DATA FOR PROCESSING Start Marker

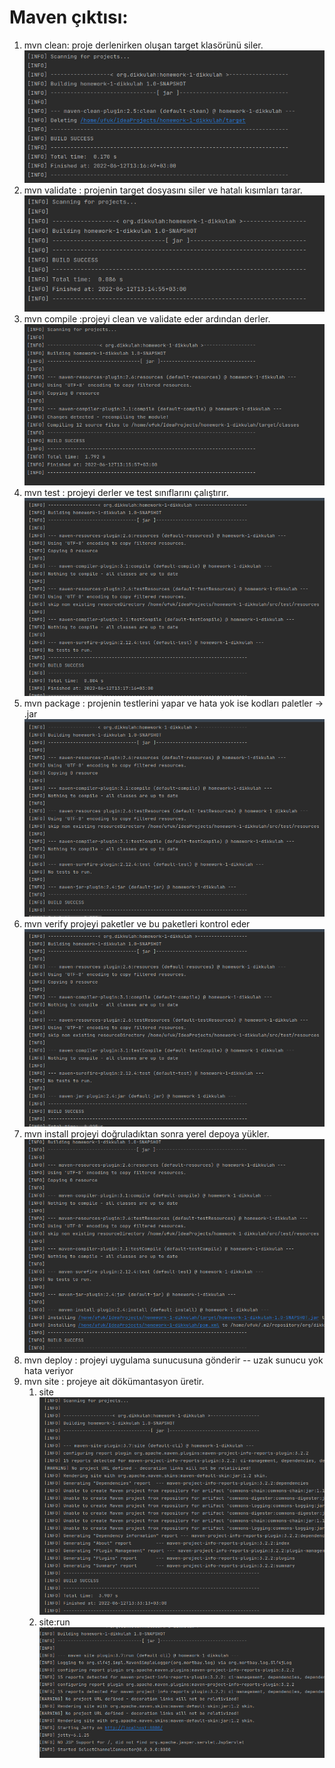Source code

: # Maven çıktısı:
1. mvn clean: proje derlenirken oluşan target klasörünü siler.
   ![](image/clean.png)
2. mvn validate : projenin target dosyasını siler ve hatalı kısımları tarar.
   ![](image/validate.png)
3. mvn compile :projeyi clean ve validate eder ardından derler.
   ![](image/compile.png)
4. mvn test : projeyi derler ve test sınıflarını çalıştırır.
   ![](image/test.png)
5. mvn package : projenin testlerini yapar ve hata yok ise kodları paletler -> .jar
   ![](image/package.png)
6. mvn verify projeyi paketler ve bu paketleri kontrol eder
   ![](image/verify.png)
7. mvn install projeyi doğruladıktan sonra yerel depoya yükler.
   ![](image/install.png)
8. mvn deploy : projeyi uygulama sunucusuna gönderir
   -- uzak sunucu yok hata veriyor
9. mvn site  : projeye ait dökümantasyon üretir.
    1. site ![](image/site.png)
    2. site:run ![](image/site:run.png)

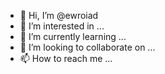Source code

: - 👋 Hi, I’m @ewroiad
- 👀 I’m interested in ...
- 🌱 I’m currently learning ...
- 💞️ I’m looking to collaborate on ...
- 📫 How to reach me ...

<!---
ewroiad/ewroiad is a ✨ special ✨ repository because its `README.md` (this file) appears on your GitHub profile.
You can click the Preview link to take a look at your changes.
--->
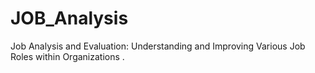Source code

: # JOB_Analysis
Job Analysis and Evaluation: Understanding and Improving Various Job Roles within Organizations . 

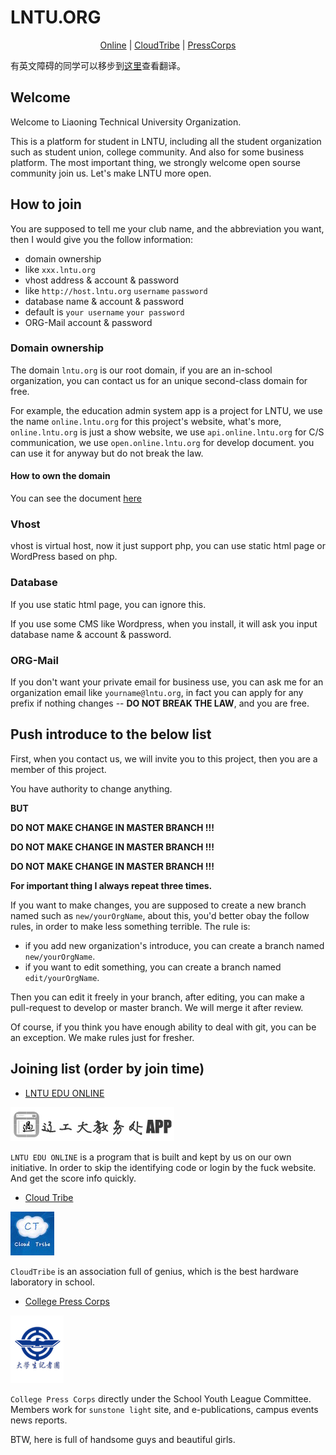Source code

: # LNTU.ORG

<center><a href="http://online.lntu.org" target="_blank">Online</a> | <a href="http://ct.lntu.org" target="_blank">CloudTribe</a> | <a href="http://jzt.lntu.org" target="_blank">PressCorps</a></center>

有英文障碍的同学可以移步到<a href="http://pupboss.com/a-lntu-platform/" target="_blank">这里</a>查看翻译。

## Welcome

Welcome to Liaoning Technical University Organization.

This is a platform for student in LNTU, including all the student organization such as student union, college community. And also for some business platform. The most important thing, we strongly welcome open sourse community join us. Let's make LNTU more open.

## How to join

You are supposed to tell me your club name, and the abbreviation you want, then I would give you the follow information:

* domain ownership
 * like `xxx.lntu.org`
* vhost address & account & password
 * like `http://host.lntu.org` `username` `password`
* database name & account & password
 * default is `your username` `your password`
* ORG-Mail account & password

### Domain ownership

The domain `lntu.org` is our root domain, if you are an in-school organization, you can contact us for an unique second-class domain for free.

For example, the education admin system app is a project for LNTU, we use the name `online.lntu.org` for this project's website, what's more, `online.lntu.org` is just a show website, we use `api.online.lntu.org` for C/S communication, we use `open.online.lntu.org` for develop document. you can use it for anyway but do not break the law.

#### How to own the domain

You can see the document [here](wiki/DomainDNS.md)

### Vhost

vhost is virtual host, now it just support php, you can use static html page or WordPress based on php.

### Database

If you use static html page, you can ignore this.

If you use some CMS like Wordpress, when you install, it will ask you input database name & account & password.

### ORG-Mail

If you don't want your private email for business use, you can ask me for an organization email like `yourname@lntu.org`, in fact you can apply for any prefix if nothing changes -- **DO NOT BREAK THE LAW**, and you are free.

## Push introduce to the below list

First, when you contact us, we will invite you to this project, then you are a member of this project.

You have authority to change anything.

**BUT**

**DO NOT MAKE CHANGE IN MASTER BRANCH !!!**

**DO NOT MAKE CHANGE IN MASTER BRANCH !!!**

**DO NOT MAKE CHANGE IN MASTER BRANCH !!!**

**For important thing I always repeat three times.**

If you want to make changes, you are supposed to create a new branch named such as `new/yourOrgName`, about this, you'd better obay the follow rules, in order to make less something terrible. The rule is:

* if you add new organization's introduce, you can create a branch named `new/yourOrgName`.
* if you want to edit something, you can create a branch named `edit/yourOrgName`.

Then you can edit it freely in your branch, after editing, you can make a pull-request to develop or master branch. We will merge it after review.

Of course, if you think you have enough ability to deal with git, you can be an exception. We make rules just for fresher.

## Joining list (order by join time)

* [LNTU EDU ONLINE](online)

![](images/logo_online.png)

`LNTU EDU ONLINE` is a program that is built and kept by us on our own initiative. In order to skip the identifying code or login by the fuck website. And get the score info quickly.

* [Cloud Tribe](cloudtribe)

![](images/logo_ct.jpg)

`CloudTribe` is an association full of genius, which is the best hardware laboratory in school.

* [College Press Corps](jzt)

![](images/logo_jzt.png)

`College Press Corps` directly under the School Youth League Committee. Members work for `sunstone light` site, and e-publications, campus events news reports.

BTW, here is full of handsome guys and beautiful girls.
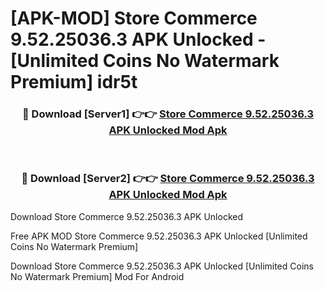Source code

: # [APK-MOD] Store Commerce 9.52.25036.3 APK Unlocked - [Unlimited Coins No Watermark Premium] idr5t



<div align="center">
<h3>🔴 Download [Server1] 👉👉 <a href="https://momento.my/?title=Store_Commerce_9.52.25036.3_APK_Unlocked">Store Commerce 9.52.25036.3 APK Unlocked Mod Apk</a></h3><br>

<h3>🔴 Download [Server2] 👉👉 <a href="https://momento.my/?title=Store_Commerce_9.52.25036.3_APK_Unlocked">Store Commerce 9.52.25036.3 APK Unlocked Mod Apk</a></h3>
</div>



Download Store Commerce 9.52.25036.3 APK Unlocked 

Free APK MOD Store Commerce 9.52.25036.3 APK Unlocked [Unlimited Coins No Watermark Premium]

Download Store Commerce 9.52.25036.3 APK Unlocked [Unlimited Coins No Watermark Premium] Mod For Android
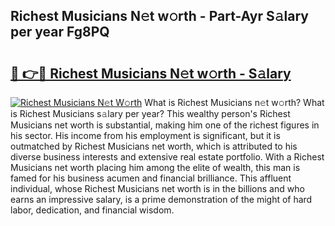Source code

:## Richest Musicians N𝚎t w𝚘rth - Part-Ayr S𝚊lary per year Fg8PQ

# <h2><a href="http://gc459y.nevu.top/?p=Richest+Musicians">🔗 👉🔴 Richest Musicians N𝚎t w𝚘rth - S𝚊lary</a></h2>

[![Richest Musicians N𝚎t W𝚘rth](https://i.imgur.com/Oavwk0R.jpeg)](http://gc459y.nevu.top/?p=Richest+Musicians)
What is Richest Musicians n𝚎t w𝚘rth? What is Richest Musicians s𝚊lary per year?
This wealthy person's Richest Musicians net worth is substantial, making him one of the richest figures in his sector. His income from his employment is significant, but it is outmatched by Richest Musicians net worth, which is attributed to his diverse business interests and extensive real estate portfolio. With a Richest Musicians net worth placing him among the elite of wealth, this man is famed for his business acumen and financial brilliance. This affluent individual, whose Richest Musicians net worth is in the billions and who earns an impressive salary, is a prime demonstration of the might of hard labor, dedication, and financial wisdom.
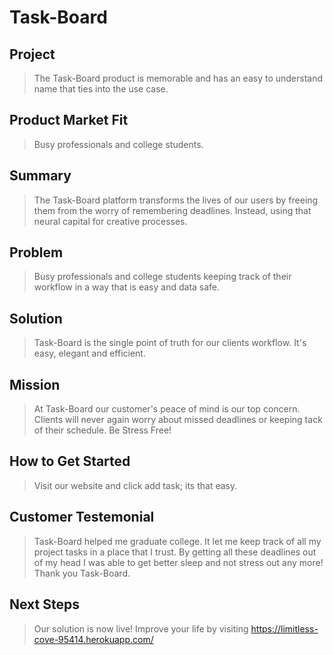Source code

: # Task-Board #

## Project ##
  > The Task-Board product is memorable and has an easy to understand name that ties into the use case.

## Product Market Fit ##
  > Busy professionals and college students.

## Summary ##
  > The Task-Board platform transforms the lives of our users by freeing them from the worry
  of remembering deadlines. Instead, using that neural capital for creative processes.

## Problem ##
  > Busy professionals and college students keeping track of their workflow in a way that is easy and data safe.

## Solution ##
  > Task-Board is the single point of truth for our clients workflow. It's easy, elegant and efficient.

## Mission ##
  > At Task-Board our customer's peace of mind is our top concern. Clients will never again worry about missed deadlines or keeping tack of their schedule. Be Stress Free!

## How to Get Started ##
  > Visit our website and click add task; its that easy.

## Customer Testemonial ##
  > Task-Board helped me graduate college. It let me keep track of all my project tasks in a place that I trust. By getting all these deadlines out of my head I was able to get better sleep and not stress out any more! Thank you Task-Board.

## Next Steps ##
  > Our solution is now live! Improve your life by visiting https://limitless-cove-95414.herokuapp.com/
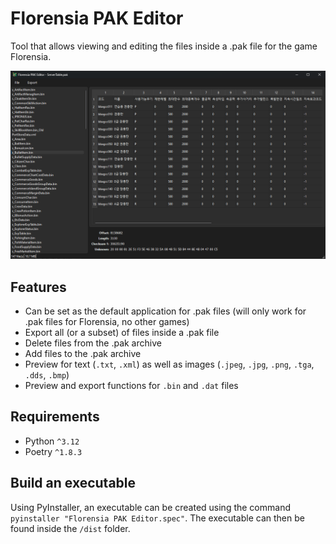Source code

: # Florensia PAK Editor
Tool that allows viewing and editing the files inside a .pak file for the game Florensia.

![](./docs/screenshot%20readme.png?raw=true)

## Features
- Can be set as the default application for .pak files (will only work for .pak files for Florensia, no other games)
- Export all (or a subset) of files inside a .pak file
- Delete files from the .pak archive
- Add files to the .pak archive
- Preview for text (`.txt`, `.xml`) as well as images (`.jpeg`, `.jpg`, `.png`, `.tga`, `.dds`, `.bmp`)
- Preview and export functions for `.bin` and `.dat` files

## Requirements
- Python `^3.12`
- Poetry `^1.8.3`

## Build an executable
Using PyInstaller, an executable can be created using the command `pyinstaller "Florensia PAK Editor.spec"`. The executable can then be found inside the `/dist` folder.
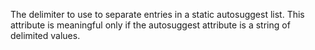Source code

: The delimiter to use to separate entries in a static autosuggest list. This attribute is meaningful only if the autosuggest attribute is a string of delimited values.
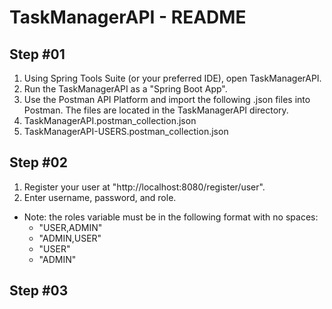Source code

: 
# TaskManagerAPI - README

## Step #01
1. Using Spring Tools Suite (or your preferred IDE), open TaskManagerAPI.
2. Run the TaskManagerAPI as a "Spring Boot App".
3. Use the Postman API Platform and import the following .json files into Postman. The files are located in the TaskManagerAPI directory.
  1. TaskManagerAPI.postman_collection.json
  2. TaskManagerAPI-USERS.postman_collection.json

## Step #02

1. Register your user at "http://localhost:8080/register/user".
2. Enter username, password, and role.
- Note: the roles variable must be in the following format with no spaces:
  - "USER,ADMIN"
  - "ADMIN,USER"
  - "USER"
  - "ADMIN"

## Step #03
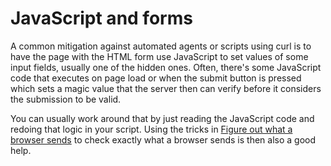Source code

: # JavaScript and forms

A common mitigation against automated agents or scripts using curl is to have
the page with the HTML form use JavaScript to set values of some input fields,
usually one of the hidden ones. Often, there's some JavaScript code that
executes on page load or when the submit button is pressed which sets a magic
value that the server then can verify before it considers the submission to be
valid.

You can usually work around that by just reading the JavaScript code and
redoing that logic in your script. Using the tricks in [Figure out what a
browser sends](browsersends.md) to check exactly what a browser sends is then
also a good help.
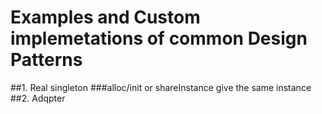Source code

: # Examples and Custom implemetations of common Design Patterns

##1. Real singleton 
###alloc/init or shareInstance give the same instance
##2. Adqpter
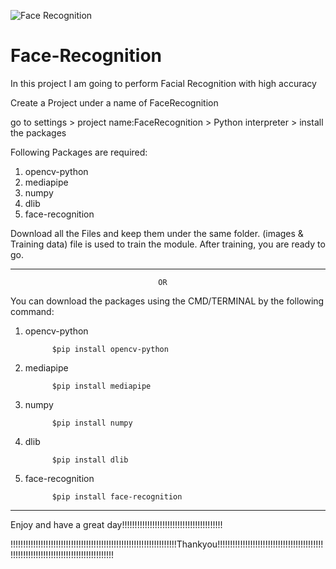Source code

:![Face Recognition](https://user-images.githubusercontent.com/59369441/116009878-7a4ac800-a639-11eb-99d3-6ff98e4586cc.png)

# Face-Recognition
In this project I am going to perform Facial Recognition with high accuracy

Create a Project under a name of FaceRecognition

go to settings > project name:FaceRecognition > Python interpreter > install the packages   

Following Packages are required:
1) opencv-python
2) mediapipe
3) numpy
4) dlib
5) face-recognition

Download all the Files and keep them under the same folder.
(images & Training data) file is used to train the module. 
After training, you are ready to go. 


_________________________________________________________________________________________________________________________________________________________________________________


                                     OR


You can download the packages using the CMD/TERMINAL by the following command:
1) opencv-python
         
             $pip install opencv-python

2) mediapipe

             $pip install mediapipe

3) numpy

             $pip install numpy
       
4) dlib

             $pip install dlib
          
5) face-recognition

             $pip install face-recognition
             
             
_________________________________________________________________________________________________________________________________________________________________________________

Enjoy and have a great day!!!!!!!!!!!!!!!!!!!!!!!!!!!!!!!!!!!!!!!!

!!!!!!!!!!!!!!!!!!!!!!!!!!!!!!!!!!!!!!!!!!!!!!!!!!!!!!!!!!!!!!!!!!Thankyou!!!!!!!!!!!!!!!!!!!!!!!!!!!!!!!!!!!!!!!!!!!!!!!!!!!!!!!!!!!!!!!!!!!!!!!!!!!!!!!!!!!

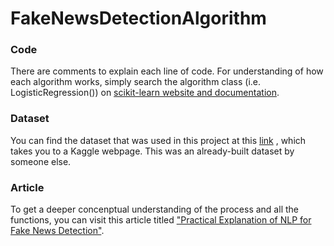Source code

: # FakeNewsDetectionAlgorithm

### Code
There are comments to explain each line of code. For understanding of how each algorithm works, simply search the algorithm class (i.e. LogisticRegression()) on [scikit-learn website and documentation](https://scikit-learn.org/stable/index.html).

### Dataset
You can find the dataset that was used in this project at this [link](https://www.kaggle.com/nopdev/real-and-fake-news-dataset) , which takes you to a Kaggle webpage. This was an already-built dataset by someone else.

### Article
To get a deeper concenptual understanding of the process and all the functions, you can visit this article titled ["Practical Explanation of NLP for Fake News Detection"](https://www.universaltimes.org/article/practical-explanation-of-natural-language-processing-for-fake-news-amp-misinformation-detection).
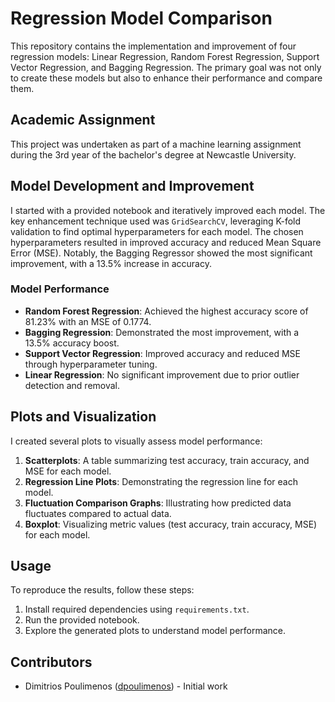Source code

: # Regression Model Comparison

This repository contains the implementation and improvement of four regression models: Linear Regression, Random Forest Regression, Support Vector Regression, and Bagging Regression. The primary goal was not only to create these models but also to enhance their performance and compare them.

## Academic Assignment

This project was undertaken as part of a machine learning assignment during the 3rd year of the bachelor's degree at Newcastle University.

## Model Development and Improvement

I started with a provided notebook and iteratively improved each model. The key enhancement technique used was `GridSearchCV`, leveraging K-fold validation to find optimal hyperparameters for each model. The chosen hyperparameters resulted in improved accuracy and reduced Mean Square Error (MSE). Notably, the Bagging Regressor showed the most significant improvement, with a 13.5% increase in accuracy.

### Model Performance

- **Random Forest Regression**: Achieved the highest accuracy score of 81.23% with an MSE of 0.1774.
- **Bagging Regression**: Demonstrated the most improvement, with a 13.5% accuracy boost.
- **Support Vector Regression**: Improved accuracy and reduced MSE through hyperparameter tuning.
- **Linear Regression**: No significant improvement due to prior outlier detection and removal.

## Plots and Visualization

I created several plots to visually assess model performance:

1. **Scatterplots**: A table summarizing test accuracy, train accuracy, and MSE for each model.
2. **Regression Line Plots**: Demonstrating the regression line for each model.
3. **Fluctuation Comparison Graphs**: Illustrating how predicted data fluctuates compared to actual data.
4. **Boxplot**: Visualizing metric values (test accuracy, train accuracy, MSE) for each model.

## Usage

To reproduce the results, follow these steps:

1. Install required dependencies using `requirements.txt`.
2. Run the provided notebook.
3. Explore the generated plots to understand model performance.

## Contributors

- Dimitrios Poulimenos ([dpoulimenos](https://www.linkedin.com/in/dpoulimenos/)) - Initial work 
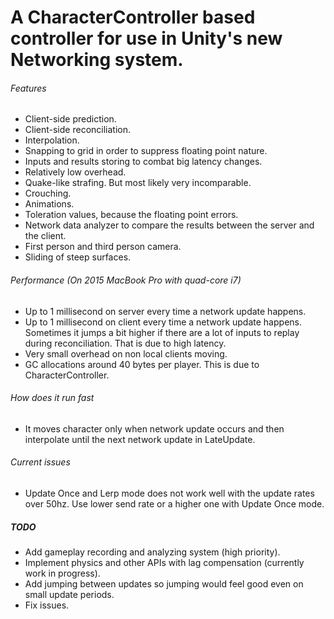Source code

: # A CharacterController based controller for use in Unity's new Networking system.

###### Features
- Client-side prediction.
- Client-side reconciliation.
- Interpolation.
- Snapping to grid in order to suppress floating point nature.
- Inputs and results storing to combat big latency changes.
- Relatively low overhead.
- Quake-like strafing. But most likely very incomparable.
- Crouching.
- Animations.
- Toleration values, because the floating point errors.
- Network data analyzer to compare the results between the server and the client.
- First person and third person camera.
- Sliding of steep surfaces.

###### Performance (On 2015 MacBook Pro with quad-core i7)
- Up to 1 millisecond on server every time a network update happens.
- Up to 1 millisecond on client every time a network update happens. Sometimes it jumps a bit higher if there are a lot of inputs to replay during reconciliation. That is due to high latency.
- Very small overhead on non local clients moving.
- GC allocations around 40 bytes per player. This is due to CharacterController.

###### How does it run fast
- It moves character only when network update occurs and then interpolate until the next network update in LateUpdate.

###### Current issues
- Update Once and Lerp mode does not work well with the update rates over 50hz. Use lower send rate or a higher one with Update Once mode.

##### TODO
- Add gameplay recording and analyzing system (high priority).
- Implement physics and other APIs with lag compensation (currently work in progress).
- Add jumping between updates so jumping would feel good even on small update periods.
- Fix issues.
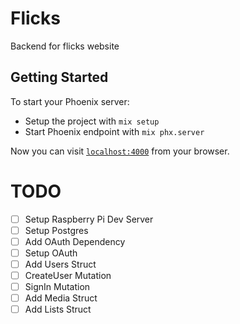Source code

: # Flicks
Backend for flicks website

## Getting Started
To start your Phoenix server:

  * Setup the project with `mix setup`
  * Start Phoenix endpoint with `mix phx.server`

Now you can visit [`localhost:4000`](http://localhost:4000) from your browser.

# TODO
  - [ ] Setup Raspberry Pi Dev Server
  - [ ] Setup Postgres
  - [ ] Add OAuth Dependency
  - [ ] Setup OAuth
  - [ ] Add Users Struct
  - [ ] CreateUser Mutation
  - [ ] SignIn Mutation
  - [ ] Add Media Struct
  - [ ] Add Lists Struct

DATA FOR PROCESSING End Marker

▶ **INSTRUCTIONS TO FOLLOW**
From the entries, give the number of lines where the string "click" is found, and nothing else.

▶ **SOLUTION FOR THIS TASK**
2